It might look like a classic London pub from the outside, all Britain in Bloom-worthy hanging baskets and an extremely pub-like name picked out in gold lettering, but the Camberwell Arms is not a place to watch the footie or sink eight pints and waddle home semi-conscious (maybe try the Hermits Cave across the road for such tomfoolery).
Locals have known this for the past decade, ever since the grand Victorian boozer was given a serious sprucing up in 2014 under the auspices of chef director Mike Davies. Mike had form; starting out at one of south London’s original gastropubs, the Anchor & Hope in Waterloo, before setting up another south London institution, the much-loved hipster HQ that is Frank’s rooftop bar in Peckham.
‘Sublime’ doesn’t even begin to do it justice.
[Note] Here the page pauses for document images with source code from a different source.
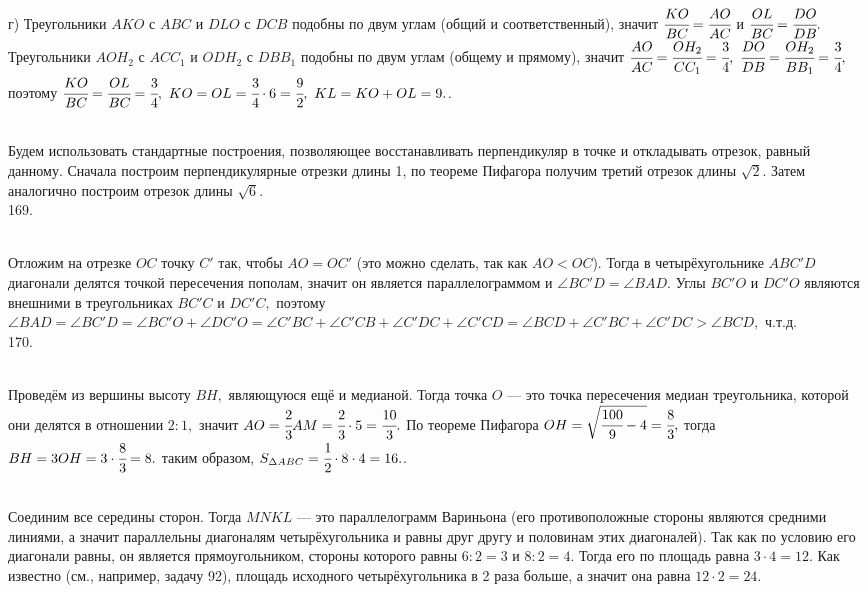 г) Треугольники $AKO$ с $ABC$ и $DLO$ с $DCB$ подобны по двум углам (общий и соответственный), значит $\cfrac{KO}{BC}=\cfrac{AO}{AC}$ и $\cfrac{OL}{BC}=\cfrac{DO}{DB}.$ Треугольники $AOH_2$ с $ACC_1$ и $ODH_2$ с $DBB_1$ подобны по двум углам (общему и прямому), значит $\cfrac{AO}{AC}=\cfrac{OH_2}{CC_1}=\cfrac{3}{4},\ \cfrac{DO}{DB}=\cfrac{OH_2}{BB_1}=\cfrac{3}{4},$ поэтому $\cfrac{KO}{BC}=\cfrac{OL}{BC}=\cfrac{3}{4},\
KO=OL=\cfrac{3}{4}\cdot6=\cfrac{9}{2},\ KL=KO+OL=9.$\newpage\noindent
168. \begin{figure}[ht!]
\end{figure}\\
Будем использовать стандартные построения, позволяющее восстанавливать перпендикуляр в точке и откладывать отрезок, равный данному. Сначала построим перпендикулярные отрезки длины 1, по теореме Пифагора получим третий отрезок длины $\sqrt{2}.$ Затем аналогично построим отрезок длины $\sqrt{6}.$\\
169. \begin{figure}[ht!]
\end{figure}\\
Отложим на отрезке $OC$ точку $C'$ так, чтобы $AO=OC'$ (это можно сделать, так как $AO<OC$). Тогда в четырёхугольнике $ABC'D$ диагонали делятся точкой пересечения пополам, значит он является параллелограммом и $\angle BC'D=\angle BAD.$ Углы $BC'O$ и $DC'O$ являются внешними в треугольниках $BC'C$ и $DC'C,$ поэтому $\angle BAD=\angle BC'D=\angle BC'O+\angle DC'O=\angle C'BC+\angle C'CB+\angle C'DC+\angle C'CD=\angle BCD+\angle C'BC+\angle C'DC>\angle BCD,$ ч.т.д.\\
170. \begin{figure}[ht!]
\end{figure}\\
Проведём из вершины высоту $BH,$ являющуюся ещё и медианой. Тогда точка $O$ --- это точка пересечения медиан треугольника, которой они делятся в отношении $2:1,$ значит $AO=\cfrac{2}{3}AM=\cfrac{2}{3}\cdot5=\cfrac{10}{3}.$ По теореме Пифагора $OH=\sqrt{\cfrac{100}{9}-4}=\cfrac{8}{3},$ тогда $BH=3OH=3\cdot\cfrac{8}{3}=8.$ таким образом, $S_{\Delta ABC}=\cfrac{1}{2}\cdot8\cdot4=16.$\newpage\noindent
171. \begin{figure}[ht!]
\end{figure}\\
Соединим все середины сторон. Тогда $MNKL$ --- это параллелограмм Вариньона (его противоположные стороны являются средними линиями, а значит параллельны диагоналям четырёхугольника и равны друг другу и половинам этих диагоналей). Так как по условию его диагонали равны, он является прямоугольником, стороны которого равны $6:2=3$ и $8:2=4.$ Тогда его по площадь равна $3\cdot4=12.$ Как известно (см., например, задачу 92), площадь исходного четырёхугольника в 2 раза больше, а значит она равна $12\cdot2=24.$\\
It is nothing less than art
Since then, the Camberwell Arms has remained the very picture of modesty. Settle into the spacious back room, an airy but still-intimate space, and the lack of fanfare (stripped wooden floorboards and the occasional stylish print is about as close to grandiose design as it gets here) only goes to prove how confident they are in the quality of the food. Who needs jazzed-up interiors when the cooking is this compelling?
The menu is short but not too short, seasonal without being smug, and features a wry nod to the room’s pub past; a starter of beer onions on toast with aged gruyère. It’s a frankly indecent snack, snaked with sloppy boozed-up ribbons of onions, the particularly funky cheese oozing into the gaps and honking out a not unpleasant foot-like odour. It’s out-raunched only by a spectacular scotch bonnet and pork fat toast, where gooey, rendered richness was trampled into submission by sweet, sharp peppers draped like pink velvet curtains over the yielding slab of focaccia-ish bread. ‘Sublime’ doesn’t even begin to do it justice. It is nothing less than art.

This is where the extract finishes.